Research and development
Research and development expenses, including regulatory and clinical expenses, for fiscal 2008 were $7.9 million, representing an 18% increase over the $6.7 million reported in fiscal 2007. The increase is due to the $2.2 million in costs associated with STAAR Japan, offset by a decrease of $0.9 million as a result of cost reduction measures taken in the U.S. to improve cash flows.
Other operating expenses
Other operating expenses for fiscal 2008 were $9.8 million and consisted of the following: 1) loss on settlement of pre-existing distribution arrangement in the amount of $3.9 million recorded in connection with the Company’s acquisition of STAAR Japan and represented the portion of the consideration paid by STAAR for the termination of the pre-existing distribution arrangement that was deemed unfavorable to STAAR Japan and to STAAR when compared to an at market arrangement as of the closing date of the acquisition; 2) patent impairment charges in the amount of $1.0 million which was recorded in connection with certain patents that were determined to have minimal fair value to the Company pursuant to the annual impairment review; and 3) jury verdict in favor of Parallax Medical Systems, Inc. reached subsequent to year end in the amount of $4.9 million (see “Item 3 – Legal Proceedings”).
The Company recorded an income tax provision of $1.5 million and $0.8 million for fiscal 2008 and 2007 respectively. The increase in the provision of $0.7 million was primarily due to increases in the Company’s current foreign tax provision of $0.9 million due to pre-tax profits generated by STAAR Surgical AG, offset by a decrease in the foreign deferred tax provision of $0.2 million.
Liquidity and Capital Resources
The Company has managed its liquidity through a series of debt and equity financing transactions and from its foreign operations, and recently, through a sale of a subsidiary.
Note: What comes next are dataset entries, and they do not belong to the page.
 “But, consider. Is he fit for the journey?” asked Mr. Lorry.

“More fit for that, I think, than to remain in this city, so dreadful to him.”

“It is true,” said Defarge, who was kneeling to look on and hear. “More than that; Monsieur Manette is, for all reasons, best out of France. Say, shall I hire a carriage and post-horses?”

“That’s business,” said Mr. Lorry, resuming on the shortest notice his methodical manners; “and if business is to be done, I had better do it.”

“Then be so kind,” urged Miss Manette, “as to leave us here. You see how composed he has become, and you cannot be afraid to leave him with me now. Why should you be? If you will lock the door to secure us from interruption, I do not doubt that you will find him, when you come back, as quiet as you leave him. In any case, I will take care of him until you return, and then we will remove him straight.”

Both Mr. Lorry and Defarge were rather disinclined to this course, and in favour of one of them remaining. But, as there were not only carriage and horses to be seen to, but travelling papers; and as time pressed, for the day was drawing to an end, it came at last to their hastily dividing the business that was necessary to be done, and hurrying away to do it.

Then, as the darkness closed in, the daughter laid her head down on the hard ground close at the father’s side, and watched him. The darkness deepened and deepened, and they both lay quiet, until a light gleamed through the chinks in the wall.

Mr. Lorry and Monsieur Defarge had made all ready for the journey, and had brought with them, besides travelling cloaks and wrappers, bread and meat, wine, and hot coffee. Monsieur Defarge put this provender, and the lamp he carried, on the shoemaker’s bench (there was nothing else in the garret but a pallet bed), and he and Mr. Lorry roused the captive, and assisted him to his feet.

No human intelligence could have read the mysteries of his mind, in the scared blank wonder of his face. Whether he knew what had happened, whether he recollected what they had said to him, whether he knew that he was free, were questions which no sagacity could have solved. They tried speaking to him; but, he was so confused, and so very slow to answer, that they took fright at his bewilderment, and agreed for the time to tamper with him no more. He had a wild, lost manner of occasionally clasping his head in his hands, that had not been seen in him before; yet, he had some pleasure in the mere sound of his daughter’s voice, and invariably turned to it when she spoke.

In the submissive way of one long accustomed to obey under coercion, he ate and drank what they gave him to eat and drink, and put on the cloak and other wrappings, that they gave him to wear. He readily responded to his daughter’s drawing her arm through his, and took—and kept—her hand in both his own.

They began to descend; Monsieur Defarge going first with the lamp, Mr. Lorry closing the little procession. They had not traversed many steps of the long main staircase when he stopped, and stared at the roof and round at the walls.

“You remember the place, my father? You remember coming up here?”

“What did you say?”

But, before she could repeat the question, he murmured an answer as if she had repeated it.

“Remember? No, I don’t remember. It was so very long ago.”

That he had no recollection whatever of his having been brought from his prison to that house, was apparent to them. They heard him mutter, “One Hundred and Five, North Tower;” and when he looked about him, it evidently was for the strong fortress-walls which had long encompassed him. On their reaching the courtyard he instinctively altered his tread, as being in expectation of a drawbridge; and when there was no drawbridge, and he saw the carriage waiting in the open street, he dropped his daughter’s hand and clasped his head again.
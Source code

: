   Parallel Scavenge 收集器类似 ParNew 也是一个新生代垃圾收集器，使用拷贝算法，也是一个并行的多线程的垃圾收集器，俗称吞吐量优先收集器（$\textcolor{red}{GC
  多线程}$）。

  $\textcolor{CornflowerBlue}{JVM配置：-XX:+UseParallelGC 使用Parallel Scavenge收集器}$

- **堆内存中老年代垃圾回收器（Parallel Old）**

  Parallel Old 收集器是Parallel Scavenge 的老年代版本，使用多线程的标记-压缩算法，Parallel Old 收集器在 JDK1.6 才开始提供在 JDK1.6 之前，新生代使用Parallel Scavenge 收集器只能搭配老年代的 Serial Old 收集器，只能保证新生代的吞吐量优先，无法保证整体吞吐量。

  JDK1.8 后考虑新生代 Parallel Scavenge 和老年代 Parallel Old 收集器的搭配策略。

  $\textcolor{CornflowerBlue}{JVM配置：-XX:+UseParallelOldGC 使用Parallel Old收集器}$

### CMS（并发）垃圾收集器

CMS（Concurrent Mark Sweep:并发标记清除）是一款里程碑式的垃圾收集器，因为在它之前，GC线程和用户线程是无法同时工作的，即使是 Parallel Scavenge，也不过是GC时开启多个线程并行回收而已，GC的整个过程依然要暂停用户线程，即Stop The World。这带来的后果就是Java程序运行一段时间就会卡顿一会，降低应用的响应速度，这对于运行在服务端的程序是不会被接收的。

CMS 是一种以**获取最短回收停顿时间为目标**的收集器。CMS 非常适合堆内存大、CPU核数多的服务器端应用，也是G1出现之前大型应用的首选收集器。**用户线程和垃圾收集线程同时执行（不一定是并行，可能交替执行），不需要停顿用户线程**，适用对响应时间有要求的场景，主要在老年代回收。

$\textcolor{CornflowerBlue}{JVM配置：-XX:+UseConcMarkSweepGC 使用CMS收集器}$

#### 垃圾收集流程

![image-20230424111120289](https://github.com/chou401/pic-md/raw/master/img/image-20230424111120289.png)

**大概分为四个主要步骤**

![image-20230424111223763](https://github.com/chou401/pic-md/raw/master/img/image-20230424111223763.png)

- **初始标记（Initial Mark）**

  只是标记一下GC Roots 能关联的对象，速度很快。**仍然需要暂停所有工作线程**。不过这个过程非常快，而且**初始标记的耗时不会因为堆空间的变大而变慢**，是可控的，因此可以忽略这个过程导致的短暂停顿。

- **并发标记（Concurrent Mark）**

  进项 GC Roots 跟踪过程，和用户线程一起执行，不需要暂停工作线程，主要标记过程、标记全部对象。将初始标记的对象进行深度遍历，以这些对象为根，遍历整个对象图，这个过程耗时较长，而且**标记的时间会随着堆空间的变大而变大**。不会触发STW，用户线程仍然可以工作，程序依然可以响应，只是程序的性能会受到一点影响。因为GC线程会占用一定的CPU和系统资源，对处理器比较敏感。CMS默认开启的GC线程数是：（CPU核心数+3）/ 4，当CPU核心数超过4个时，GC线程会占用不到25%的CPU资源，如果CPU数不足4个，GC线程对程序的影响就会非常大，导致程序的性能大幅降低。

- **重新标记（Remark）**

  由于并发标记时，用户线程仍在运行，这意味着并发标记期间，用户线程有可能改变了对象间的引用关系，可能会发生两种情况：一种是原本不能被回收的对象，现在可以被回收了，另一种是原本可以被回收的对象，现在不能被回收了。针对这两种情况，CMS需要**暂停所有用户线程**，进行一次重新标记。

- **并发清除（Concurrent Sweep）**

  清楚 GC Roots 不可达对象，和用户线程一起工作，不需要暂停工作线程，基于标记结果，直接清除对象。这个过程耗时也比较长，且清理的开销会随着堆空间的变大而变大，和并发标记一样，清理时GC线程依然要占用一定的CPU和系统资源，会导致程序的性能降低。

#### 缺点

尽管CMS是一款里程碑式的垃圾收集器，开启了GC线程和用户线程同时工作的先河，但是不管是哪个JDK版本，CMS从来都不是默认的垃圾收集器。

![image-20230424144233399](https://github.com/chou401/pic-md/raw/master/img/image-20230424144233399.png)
Although the Company is now generating cash from operations and expects to continue to do so in 2010, after paying expected 2010 obligations its cash resources will continue to be limited.
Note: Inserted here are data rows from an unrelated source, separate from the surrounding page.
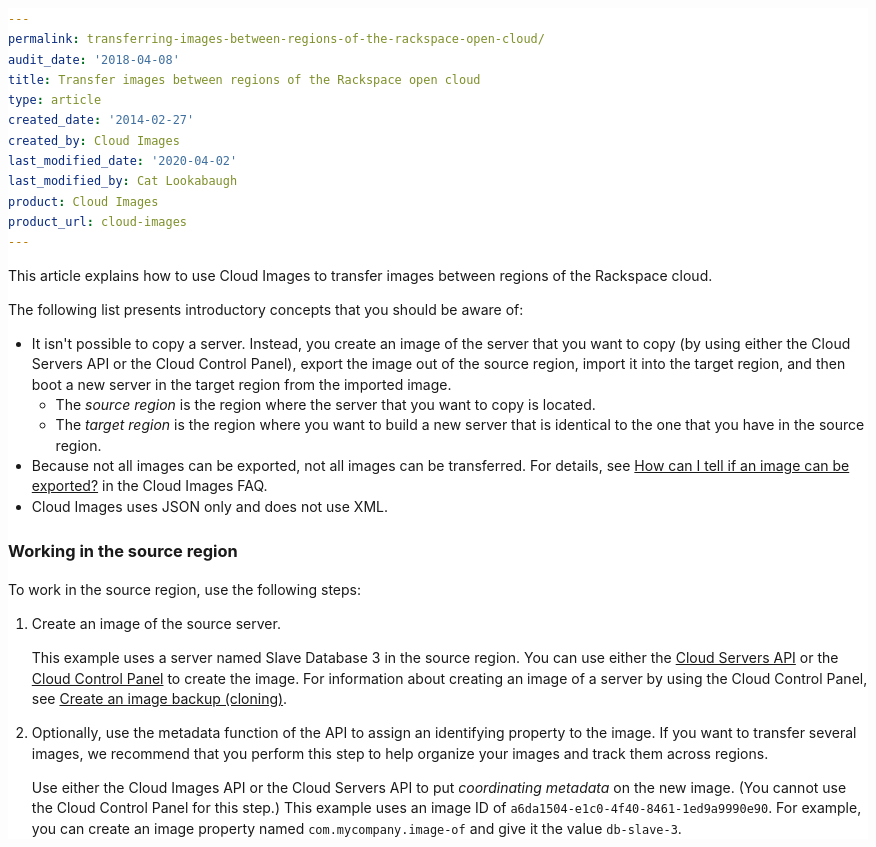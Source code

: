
 ```yaml
---
permalink: transferring-images-between-regions-of-the-rackspace-open-cloud/
audit_date: '2018-04-08'
title: Transfer images between regions of the Rackspace open cloud
type: article
created_date: '2014-02-27'
created_by: Cloud Images
last_modified_date: '2020-04-02'
last_modified_by: Cat Lookabaugh
product: Cloud Images
product_url: cloud-images
---
```


This article explains how to use Cloud Images to transfer images between
regions of the Rackspace cloud.

The following list presents introductory concepts that you should be aware of:

-   It isn't possible to copy a server. Instead, you create an image of
    the server that you want to copy (by using either the Cloud Servers API
    or the Cloud Control Panel), export the image out of the source
    region, import it into the target region, and then boot a new server in
    the target region from the imported image.
    -   The *source region* is the region where the server that you want to
        copy is located.
    -   The *target region* is the region where you want to build a new
        server that is identical to the one that you have in the source region.
-   Because not all images can be exported, not all images can
    be transferred. For details, see [How can I tell if an image can be
    exported?](/how-to/cloud-images-faq) in the Cloud Images FAQ.
-   Cloud Images uses JSON only and does not use XML.

### Working in the source region

To work in the source region, use the following steps:

1.  Create an image of the source server.

    This example uses a server named Slave Database 3 in the
    source region. You can use either the [Cloud Servers
    API](https://developer.rackspace.com/docs/cloud-servers/v2/getting-started/)
    or the [Cloud Control Panel](https://login.rackspace.com) to create the
    image. For information about creating an image of a server by using the
    Cloud Control Panel, see [Create an image backup
    (cloning)](/how-to/creating-an-image-backup-cloning/).

2.  Optionally, use the metadata function of the API to assign an
    identifying property to the image. If you want to transfer several
    images, we recommend that you perform this step to help organize
    your images and track them across regions.

    Use either the Cloud Images API or the Cloud Servers API to put
    _coordinating metadata_ on the new image. (You cannot
    use the Cloud Control Panel for this step.) This example uses an image ID
    of `a6da1504-e1c0-4f40-8461-1ed9a9990e90`. For example, you can create an
    image property named `com.mycompany.image-of` and give it the value
    `db-slave-3`. 
    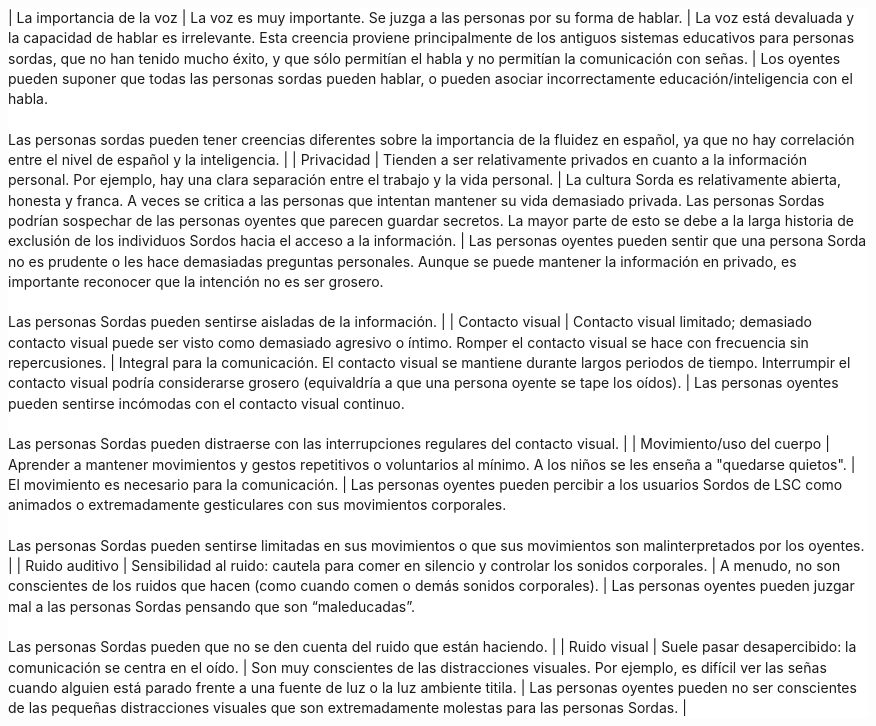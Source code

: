 | La importancia de la voz      | La voz es muy importante. Se juzga a las personas por su forma de hablar.                                                                                                 | La voz está devaluada y la capacidad de hablar es irrelevante. Esta creencia proviene principalmente de los antiguos sistemas educativos para personas sordas, que no han tenido mucho éxito, y que sólo permitían el habla y no permitían la comunicación con señas.                                                                                                  | Los oyentes pueden suponer que todas las personas sordas pueden hablar, o pueden asociar incorrectamente educación/inteligencia con el habla.<br><br>Las personas sordas pueden tener creencias diferentes sobre la importancia de la fluidez en español, ya que no hay correlación entre el nivel de español y la inteligencia.                                              |
| Privacidad                    | Tienden a ser relativamente privados en cuanto a la información personal. Por ejemplo, hay una clara separación entre el trabajo y la vida personal.                      | La cultura Sorda es relativamente abierta, honesta y franca. A veces se critica a las personas que intentan mantener su vida demasiado privada. Las personas Sordas podrían sospechar de las personas oyentes que parecen guardar secretos. La mayor parte de esto se debe a la larga historia de exclusión de los individuos Sordos hacia el acceso a la información. | Las personas oyentes pueden sentir que una persona Sorda no es prudente o les hace demasiadas preguntas personales. Aunque se puede mantener la información en privado, es importante reconocer que la intención no es ser grosero.<br><br>Las personas Sordas pueden sentirse aisladas de la información.                                                                    |
| Contacto visual               | Contacto visual limitado; demasiado contacto visual puede ser visto como demasiado agresivo o íntimo. Romper el contacto visual se hace con frecuencia sin repercusiones. | Integral para la comunicación. El contacto visual se mantiene durante largos periodos de tiempo. Interrumpir el contacto visual podría considerarse grosero (equivaldría a que una persona oyente se tape los oídos).                                                                                                                                                  | Las personas oyentes pueden sentirse incómodas con el contacto visual continuo.<br><br>Las personas Sordas pueden distraerse con las interrupciones regulares del contacto visual.                                                                                                                                                                                            |
| Movimiento/uso del cuerpo     | Aprender a mantener movimientos y gestos repetitivos o voluntarios al mínimo. A los niños se les enseña a "quedarse quietos".                                             | El movimiento es necesario para la comunicación.                                                                                                                                                                                                                                                                                                                       | Las personas oyentes pueden percibir a los usuarios Sordos de LSC como animados o extremadamente gesticulares con sus movimientos corporales.<br><br>Las personas Sordas pueden sentirse limitadas en sus movimientos o que sus movimientos son malinterpretados por los oyentes.                                                                                             |
| Ruido auditivo                | Sensibilidad al ruido: cautela para comer en silencio y controlar los sonidos corporales.                                                                                 | A menudo, no son conscientes de los ruidos que hacen (como cuando comen o demás sonidos corporales).                                                                                                                                                                                                                                                                   | Las personas oyentes pueden juzgar mal a las personas Sordas pensando que son “maleducadas”.<br><br>Las personas Sordas pueden que  no se den cuenta del ruido que están haciendo.                                                                                                                                                                                            |
| Ruido visual                  | Suele pasar desapercibido: la comunicación se centra en el oído.                                                                                                          | Son muy conscientes de las distracciones visuales. Por ejemplo, es difícil ver las señas cuando alguien está parado frente a una fuente de luz o la luz ambiente titila.                                                                                                                                                                                               | Las personas oyentes pueden no ser conscientes de las pequeñas distracciones visuales que son extremadamente molestas para las personas Sordas.                                                                                                                                                                                                                               |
The Company intends to continue to manage its liquidity through certain planned cost reduction initiatives and operational goals. The following is a summary of significant cost reduction and other planned actions contemplated by the Company:
The Company has previously disclosed certain key metrics that it intends to continue to make its priority to achieve in the forthcoming year in order to remain a going concern.
First, the Company must continue to generate cash from operations by continuing to drive cost reduction initiatives and vigilantly manage the Company’s spending. Although no assurances can be made, this can be achieved by continuing recent trends coupled with the expected savings in legal fees in 2010 compared to 2009, despite the sale of Domilens in March 2010.
Second, the Company has to drive overall increase in sales and improvement in the gross profit margins by increasing sales of the Visian ICL products and higher margin IOLs. In 2009, ICL sales globally increased by 15% globally in dollars and 26% in units compared to 2008 principally from the international markets. In February 2010, the Japanese Ministry of Health, Labor and Welfare approved the sale of the ICL in Japan.
The success of the Company and management’s plans necessarily depends on several factors and events directly outside of its control including an improvement of global economic conditions and continuation of our operations in the normal course of business in our international markets. The Company’s plans also assume that our trade suppliers will continue to conduct business with us on terms consistent with historical practice. The suppliers may request faster payment of invoices, new or increased deposits or other assurances. If this were to happen, the Company’s need for cash would be intensified and we might be unable to make payments to our suppliers as they become due and the Company may need additional financing as necessary to continue normal operations and such financing may not be available at terms acceptable to the Company, if at all, which can jeopardize the operations of the Company.
Overview of changes in cash and cash equivalents and other working capital accounts.
Net cash provided by operations was $1.4 million in 2009 compared to net cash used in operating activities of $8.2 million and $11.2 million in fiscal 2008 and 2007, respectively. For fiscal 2009 the cash provided by operations was mainly due to lower net loss of $17 million in 2009 compared to 2008. For fiscal 2008 and 2007 cash used in operations was the result of increased net losses, adjusted for depreciation, amortization, stock-based compensation expense, and other miscellaneous non-cash items, and net decreases in working capital.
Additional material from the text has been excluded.